Background Women with SLE have a higher risk of developing menstrual irregularities compared to a healthy population. Anti-Müllerian hormone (AMH) has been shown to have great promise as a possible marker of ovarian function. Some studies have suggested that AMH may be an early indicator of waning ovarian function in chemotherapy patients, and may be superior to current markers of ovarian reserve. Antral follicle count (AFC) also has a good correlation with ovarian response during assisted reproduction. Disease activity is a major factor in menstrual disorders in systemic lupus erythematosus (SLE) patients not receiving alkylating therapy. However, the ovarian reserve of SLE women with normal menstruation is still unclear.
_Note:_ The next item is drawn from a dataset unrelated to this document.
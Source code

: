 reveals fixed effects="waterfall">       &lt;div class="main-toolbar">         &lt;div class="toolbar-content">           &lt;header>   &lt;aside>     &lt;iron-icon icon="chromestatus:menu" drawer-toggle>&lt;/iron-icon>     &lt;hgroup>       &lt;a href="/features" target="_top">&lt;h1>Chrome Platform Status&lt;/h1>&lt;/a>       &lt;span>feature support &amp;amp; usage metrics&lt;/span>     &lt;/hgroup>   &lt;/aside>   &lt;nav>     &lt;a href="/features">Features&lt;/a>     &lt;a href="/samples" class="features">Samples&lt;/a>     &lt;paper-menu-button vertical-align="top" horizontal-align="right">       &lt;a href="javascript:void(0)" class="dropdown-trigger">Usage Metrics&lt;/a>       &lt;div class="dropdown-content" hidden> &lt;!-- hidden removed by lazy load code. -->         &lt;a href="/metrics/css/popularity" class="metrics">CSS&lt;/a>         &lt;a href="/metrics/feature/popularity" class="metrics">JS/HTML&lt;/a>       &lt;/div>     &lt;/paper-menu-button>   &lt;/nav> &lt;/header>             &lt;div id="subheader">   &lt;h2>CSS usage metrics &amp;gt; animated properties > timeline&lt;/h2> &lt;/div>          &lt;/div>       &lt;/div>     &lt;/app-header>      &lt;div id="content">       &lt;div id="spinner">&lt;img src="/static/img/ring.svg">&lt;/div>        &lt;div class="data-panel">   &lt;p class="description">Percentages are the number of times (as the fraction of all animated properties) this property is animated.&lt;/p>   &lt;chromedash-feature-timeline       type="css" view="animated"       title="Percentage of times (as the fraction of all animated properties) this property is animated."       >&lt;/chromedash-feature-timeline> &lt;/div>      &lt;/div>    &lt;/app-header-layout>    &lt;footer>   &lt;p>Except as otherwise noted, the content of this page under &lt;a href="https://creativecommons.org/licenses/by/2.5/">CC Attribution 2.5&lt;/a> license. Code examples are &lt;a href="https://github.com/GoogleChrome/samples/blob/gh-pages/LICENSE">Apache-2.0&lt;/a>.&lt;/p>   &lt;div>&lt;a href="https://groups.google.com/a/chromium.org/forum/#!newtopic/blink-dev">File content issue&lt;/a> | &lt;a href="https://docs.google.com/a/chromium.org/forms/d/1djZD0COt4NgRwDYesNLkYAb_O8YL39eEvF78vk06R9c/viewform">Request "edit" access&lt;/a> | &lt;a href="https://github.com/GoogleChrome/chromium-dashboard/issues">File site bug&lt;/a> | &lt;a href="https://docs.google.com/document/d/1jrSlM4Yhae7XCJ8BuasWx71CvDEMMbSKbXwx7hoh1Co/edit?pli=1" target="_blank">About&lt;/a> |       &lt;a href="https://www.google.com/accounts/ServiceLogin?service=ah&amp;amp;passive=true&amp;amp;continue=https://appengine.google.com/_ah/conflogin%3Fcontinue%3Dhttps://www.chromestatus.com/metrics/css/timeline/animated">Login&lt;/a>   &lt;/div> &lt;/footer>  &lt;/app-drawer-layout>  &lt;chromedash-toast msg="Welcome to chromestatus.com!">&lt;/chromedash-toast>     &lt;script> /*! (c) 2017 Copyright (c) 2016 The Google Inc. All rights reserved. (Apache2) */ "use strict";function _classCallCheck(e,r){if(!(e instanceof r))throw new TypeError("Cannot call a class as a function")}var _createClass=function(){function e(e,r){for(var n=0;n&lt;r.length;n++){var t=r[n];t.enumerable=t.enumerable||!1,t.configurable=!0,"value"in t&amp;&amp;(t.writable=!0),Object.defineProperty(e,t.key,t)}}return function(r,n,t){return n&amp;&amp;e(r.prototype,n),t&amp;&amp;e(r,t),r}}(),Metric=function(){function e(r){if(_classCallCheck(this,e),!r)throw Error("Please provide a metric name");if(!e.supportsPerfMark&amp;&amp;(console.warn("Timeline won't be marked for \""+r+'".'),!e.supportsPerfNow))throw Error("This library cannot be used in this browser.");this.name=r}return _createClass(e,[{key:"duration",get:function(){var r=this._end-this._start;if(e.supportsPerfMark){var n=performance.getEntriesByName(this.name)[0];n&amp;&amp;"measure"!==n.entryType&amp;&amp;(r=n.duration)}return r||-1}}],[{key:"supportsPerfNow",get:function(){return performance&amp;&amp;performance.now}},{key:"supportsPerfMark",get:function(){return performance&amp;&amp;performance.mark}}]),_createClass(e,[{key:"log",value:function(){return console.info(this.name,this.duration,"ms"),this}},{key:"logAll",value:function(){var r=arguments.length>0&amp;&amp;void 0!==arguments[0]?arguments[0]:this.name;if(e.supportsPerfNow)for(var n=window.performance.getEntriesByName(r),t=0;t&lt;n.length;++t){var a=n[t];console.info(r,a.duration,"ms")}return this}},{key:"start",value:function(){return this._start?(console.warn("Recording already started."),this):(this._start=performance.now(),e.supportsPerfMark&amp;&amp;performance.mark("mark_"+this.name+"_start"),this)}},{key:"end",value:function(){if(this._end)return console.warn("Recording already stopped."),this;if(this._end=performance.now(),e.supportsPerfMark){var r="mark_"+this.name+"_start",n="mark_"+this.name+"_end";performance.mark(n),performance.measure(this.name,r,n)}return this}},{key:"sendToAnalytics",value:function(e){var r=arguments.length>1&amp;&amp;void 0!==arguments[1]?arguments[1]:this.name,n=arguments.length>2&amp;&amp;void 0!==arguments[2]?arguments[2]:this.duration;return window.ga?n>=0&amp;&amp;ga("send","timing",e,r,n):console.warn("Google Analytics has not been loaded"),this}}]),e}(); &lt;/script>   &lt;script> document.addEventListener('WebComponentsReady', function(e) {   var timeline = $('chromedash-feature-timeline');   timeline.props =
Objectives To determine whether SLE patients with normal menstruation have effect on ovarian function.
Methods Twenty-three SLE patients without cytotoxic agents (SLE group) and nineteen SLE patients receiving current or previous cyclophosphamide (CTX) therapy (without other cytotoxic agents; SLE-CTX group) were enrolled. Twenty-one age-matched healthy women served as controls. All patients and controls had a regular menstrual cycle. Basal hormone levels, including FSH, LH, E2, and AMH, and antral follicle count (AFC) were analyzed in the two study groups and compared to the control group.
Results The basal average levels of serum FSH (P = 0.207) and LH (P = 0.518) were comparable between the three groups, but a trend of higher FSH levels was observed in the SLE-CTX group. Significantly higher basal estradiol values (53.27 ± 30.01 and 44.20 ± 14.22 vs. 36.10 ± 10.48 pg/ml; P = 0.007), lower AMH levels (1.15 ± 1.28 and 1.71 ± 1.29 vs. 3.33 ± 1.76 ng/ml; P = 0.000) and less AFC (7.80 ± 4.54 and 10.90 ± 3.00 vs. 14.61 ± 4.93; P = 0.001) were observed in the SLE-CTX and SLE groups compared to the control group, respectively, but were similar between the SLE-CTX and SLE groups.
Conclusions AMH may serve as a marker of early ovarian insufficiency in SLE patients. SLE patients not receiving CTX therapy who had normal menstruation and short illness duration still had an impaired ovarian reserve.